ETHDenver’s ‘Buttoning Up’ as it Matures Into the Mainstream
It looks to get a bit more serious at the largest Ethereum gathering this year
Expect to see fewer purple unicorns and no toilet paper rolls embossed with SBF’s face this year at ETHDenver – they’re getting serious. As the world’s largest live-action web3 experiment, playfulness and policy discussions are about to co-exist.
With some distance from the FTX collapse, this year’s event promises productive conversations to take web3 to the masses – centering on policy, regulation and usability, and the lead-up to the 2024 U.S. presidential election.
ETHDenver Co-Founder John Paller says we’re in an important transitional phase and are going to be exploring how all of this will actually work in the real world. Part of this is tackling tough questions like why we haven’t made more progress and how to mitigate crypto’s trade-offs and give people technology that’s cheaper, better and faster.
“We’re going to see a lot of inertia being put behind how we trigger mass adoption, not just in our own little echo chamber,” Paller said to me in an interview.
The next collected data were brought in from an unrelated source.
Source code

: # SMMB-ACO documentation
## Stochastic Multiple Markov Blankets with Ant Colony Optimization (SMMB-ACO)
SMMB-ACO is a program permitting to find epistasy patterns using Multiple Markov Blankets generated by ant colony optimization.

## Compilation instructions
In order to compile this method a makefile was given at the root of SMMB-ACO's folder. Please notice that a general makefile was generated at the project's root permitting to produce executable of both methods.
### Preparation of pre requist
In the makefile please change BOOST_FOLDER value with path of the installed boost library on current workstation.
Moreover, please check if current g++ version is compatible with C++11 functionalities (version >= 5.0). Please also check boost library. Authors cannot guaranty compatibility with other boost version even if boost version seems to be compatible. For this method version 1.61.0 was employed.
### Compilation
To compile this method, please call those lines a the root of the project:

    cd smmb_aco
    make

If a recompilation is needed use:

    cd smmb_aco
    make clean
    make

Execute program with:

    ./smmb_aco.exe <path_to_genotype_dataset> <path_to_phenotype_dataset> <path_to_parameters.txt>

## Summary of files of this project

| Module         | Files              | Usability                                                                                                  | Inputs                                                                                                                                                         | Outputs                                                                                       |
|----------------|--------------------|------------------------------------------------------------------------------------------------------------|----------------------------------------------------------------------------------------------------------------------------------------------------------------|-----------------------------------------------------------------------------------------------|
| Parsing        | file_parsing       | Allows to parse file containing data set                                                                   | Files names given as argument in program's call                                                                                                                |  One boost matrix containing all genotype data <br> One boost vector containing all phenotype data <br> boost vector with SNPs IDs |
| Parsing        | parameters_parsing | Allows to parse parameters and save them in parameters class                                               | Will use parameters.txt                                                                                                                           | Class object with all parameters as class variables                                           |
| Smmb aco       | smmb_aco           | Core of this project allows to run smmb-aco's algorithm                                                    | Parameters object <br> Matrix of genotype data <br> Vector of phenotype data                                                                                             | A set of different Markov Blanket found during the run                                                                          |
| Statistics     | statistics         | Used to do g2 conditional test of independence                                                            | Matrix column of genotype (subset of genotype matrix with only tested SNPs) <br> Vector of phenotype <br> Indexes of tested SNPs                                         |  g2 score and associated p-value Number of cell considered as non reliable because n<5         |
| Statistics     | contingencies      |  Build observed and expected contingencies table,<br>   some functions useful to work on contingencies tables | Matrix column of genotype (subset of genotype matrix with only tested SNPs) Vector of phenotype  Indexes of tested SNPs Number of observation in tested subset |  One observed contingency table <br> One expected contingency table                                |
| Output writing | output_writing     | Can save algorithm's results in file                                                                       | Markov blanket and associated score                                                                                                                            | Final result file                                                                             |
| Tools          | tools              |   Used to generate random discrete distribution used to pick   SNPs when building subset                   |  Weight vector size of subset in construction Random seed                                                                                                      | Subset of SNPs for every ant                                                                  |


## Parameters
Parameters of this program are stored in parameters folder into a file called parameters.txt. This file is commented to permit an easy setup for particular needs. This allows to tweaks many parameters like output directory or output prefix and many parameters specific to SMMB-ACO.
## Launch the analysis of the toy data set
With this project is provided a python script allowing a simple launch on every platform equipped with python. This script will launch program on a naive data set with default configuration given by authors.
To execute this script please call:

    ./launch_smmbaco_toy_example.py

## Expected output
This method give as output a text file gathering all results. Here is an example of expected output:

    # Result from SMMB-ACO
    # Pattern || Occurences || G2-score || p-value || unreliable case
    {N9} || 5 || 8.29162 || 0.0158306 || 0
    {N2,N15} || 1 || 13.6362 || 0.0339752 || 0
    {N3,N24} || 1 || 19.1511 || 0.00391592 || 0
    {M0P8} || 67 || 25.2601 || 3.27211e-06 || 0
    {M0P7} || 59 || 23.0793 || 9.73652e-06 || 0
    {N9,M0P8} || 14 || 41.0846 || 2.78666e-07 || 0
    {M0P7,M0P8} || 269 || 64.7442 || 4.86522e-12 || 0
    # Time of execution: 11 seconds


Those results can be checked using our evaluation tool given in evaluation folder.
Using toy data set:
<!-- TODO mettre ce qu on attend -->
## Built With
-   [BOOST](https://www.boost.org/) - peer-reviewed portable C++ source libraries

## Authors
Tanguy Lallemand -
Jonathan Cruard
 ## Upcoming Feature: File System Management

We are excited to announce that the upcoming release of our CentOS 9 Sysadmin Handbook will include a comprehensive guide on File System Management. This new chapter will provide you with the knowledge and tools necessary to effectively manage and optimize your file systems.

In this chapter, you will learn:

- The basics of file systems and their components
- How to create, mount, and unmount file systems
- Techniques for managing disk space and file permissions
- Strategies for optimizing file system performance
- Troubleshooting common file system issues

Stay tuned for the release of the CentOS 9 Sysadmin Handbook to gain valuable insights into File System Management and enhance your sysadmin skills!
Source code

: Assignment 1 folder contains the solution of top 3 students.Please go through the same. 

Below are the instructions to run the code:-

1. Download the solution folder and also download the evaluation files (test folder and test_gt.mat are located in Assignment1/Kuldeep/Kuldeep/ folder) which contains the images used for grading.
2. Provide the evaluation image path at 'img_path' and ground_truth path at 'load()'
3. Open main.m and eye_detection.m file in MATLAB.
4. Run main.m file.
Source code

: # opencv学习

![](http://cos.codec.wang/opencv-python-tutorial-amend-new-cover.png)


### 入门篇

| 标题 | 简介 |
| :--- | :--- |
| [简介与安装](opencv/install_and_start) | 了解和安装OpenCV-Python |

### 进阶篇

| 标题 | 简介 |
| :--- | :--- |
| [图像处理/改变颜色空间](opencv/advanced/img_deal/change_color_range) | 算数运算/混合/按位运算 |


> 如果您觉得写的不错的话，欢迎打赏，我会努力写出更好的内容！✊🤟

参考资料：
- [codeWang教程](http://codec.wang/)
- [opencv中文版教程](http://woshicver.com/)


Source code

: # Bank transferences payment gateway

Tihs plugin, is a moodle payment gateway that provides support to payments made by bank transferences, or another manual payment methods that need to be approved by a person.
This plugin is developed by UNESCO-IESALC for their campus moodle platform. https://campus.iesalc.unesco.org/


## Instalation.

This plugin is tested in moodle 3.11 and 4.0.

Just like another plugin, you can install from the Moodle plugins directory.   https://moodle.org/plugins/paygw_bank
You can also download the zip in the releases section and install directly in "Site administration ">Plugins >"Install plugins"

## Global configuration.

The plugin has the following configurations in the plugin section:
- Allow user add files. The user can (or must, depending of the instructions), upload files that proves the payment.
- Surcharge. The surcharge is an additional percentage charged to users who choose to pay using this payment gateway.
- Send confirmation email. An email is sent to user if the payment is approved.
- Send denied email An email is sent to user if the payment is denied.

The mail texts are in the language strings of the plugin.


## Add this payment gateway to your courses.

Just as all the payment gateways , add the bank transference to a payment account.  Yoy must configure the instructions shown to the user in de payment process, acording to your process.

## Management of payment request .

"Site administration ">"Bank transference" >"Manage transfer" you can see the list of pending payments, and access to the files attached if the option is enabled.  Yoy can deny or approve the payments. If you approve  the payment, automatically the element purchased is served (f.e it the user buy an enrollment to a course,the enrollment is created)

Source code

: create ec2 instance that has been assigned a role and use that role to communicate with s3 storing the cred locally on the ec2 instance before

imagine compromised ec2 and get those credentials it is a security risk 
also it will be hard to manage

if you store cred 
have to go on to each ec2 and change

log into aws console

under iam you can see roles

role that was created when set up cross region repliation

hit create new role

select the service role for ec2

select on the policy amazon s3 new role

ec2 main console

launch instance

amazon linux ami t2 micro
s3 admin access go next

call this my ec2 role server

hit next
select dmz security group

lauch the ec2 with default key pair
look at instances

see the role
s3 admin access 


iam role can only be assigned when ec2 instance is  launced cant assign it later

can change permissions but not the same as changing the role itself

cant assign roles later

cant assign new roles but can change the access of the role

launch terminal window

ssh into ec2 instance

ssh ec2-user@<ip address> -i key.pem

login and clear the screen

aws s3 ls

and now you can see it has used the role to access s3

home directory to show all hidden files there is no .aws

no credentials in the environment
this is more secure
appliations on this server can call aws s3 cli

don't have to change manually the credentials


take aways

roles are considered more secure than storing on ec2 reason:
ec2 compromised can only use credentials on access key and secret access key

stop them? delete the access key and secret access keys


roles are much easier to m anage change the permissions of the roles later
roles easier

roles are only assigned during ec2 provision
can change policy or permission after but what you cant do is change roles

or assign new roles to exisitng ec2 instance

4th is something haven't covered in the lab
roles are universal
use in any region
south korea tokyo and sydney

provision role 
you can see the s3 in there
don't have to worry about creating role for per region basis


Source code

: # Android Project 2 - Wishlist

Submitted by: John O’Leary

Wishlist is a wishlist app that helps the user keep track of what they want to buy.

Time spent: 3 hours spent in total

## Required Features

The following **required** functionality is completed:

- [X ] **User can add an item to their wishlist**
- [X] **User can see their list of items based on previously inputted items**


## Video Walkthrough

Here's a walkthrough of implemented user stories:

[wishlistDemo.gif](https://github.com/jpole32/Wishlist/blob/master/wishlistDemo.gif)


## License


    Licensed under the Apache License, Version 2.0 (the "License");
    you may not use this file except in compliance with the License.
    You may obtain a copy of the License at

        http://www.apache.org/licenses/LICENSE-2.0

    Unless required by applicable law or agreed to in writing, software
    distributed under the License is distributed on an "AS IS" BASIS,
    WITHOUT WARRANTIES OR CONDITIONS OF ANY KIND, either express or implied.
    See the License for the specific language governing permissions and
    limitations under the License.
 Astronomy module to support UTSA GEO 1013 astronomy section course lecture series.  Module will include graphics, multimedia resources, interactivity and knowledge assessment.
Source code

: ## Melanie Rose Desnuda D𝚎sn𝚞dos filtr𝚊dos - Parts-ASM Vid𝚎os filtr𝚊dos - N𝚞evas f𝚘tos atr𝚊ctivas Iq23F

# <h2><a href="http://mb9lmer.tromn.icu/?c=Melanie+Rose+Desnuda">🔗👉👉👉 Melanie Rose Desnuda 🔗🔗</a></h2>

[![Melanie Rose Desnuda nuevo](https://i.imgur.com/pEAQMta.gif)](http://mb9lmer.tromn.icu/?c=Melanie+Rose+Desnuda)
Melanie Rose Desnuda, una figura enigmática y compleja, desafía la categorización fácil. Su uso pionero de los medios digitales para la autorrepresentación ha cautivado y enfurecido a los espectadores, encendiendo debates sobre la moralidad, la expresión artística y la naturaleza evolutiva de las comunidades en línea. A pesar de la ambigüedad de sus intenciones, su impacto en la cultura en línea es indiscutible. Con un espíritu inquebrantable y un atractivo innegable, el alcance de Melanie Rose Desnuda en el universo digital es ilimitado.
He also hinted at a renaissance in the DAO communities and next-generation DeFi platforms. “The fidelity of these things improve, lessons are learned, people upgrade from past thinking, and when we’re doing this in a community setting it gets accelerated,” he said.
The elephant in the room
Even with 25,000 of the brightest minds in the space coming together to solve these problems, we’ve still got Gary Gensler running the SEC.
“We’re going to spend a lot of time talking about regulatory clarity because we don’t have open roads and green fields for crypto innovators in the United States,” Paller said. SEC Commissioner Hester Peirce, Colorado Securities Commissioner Tung Chan, Democratic presidential candidate Robert F. Kennedy Jr. and other politicians will all weigh in on these issues as speakers during the event.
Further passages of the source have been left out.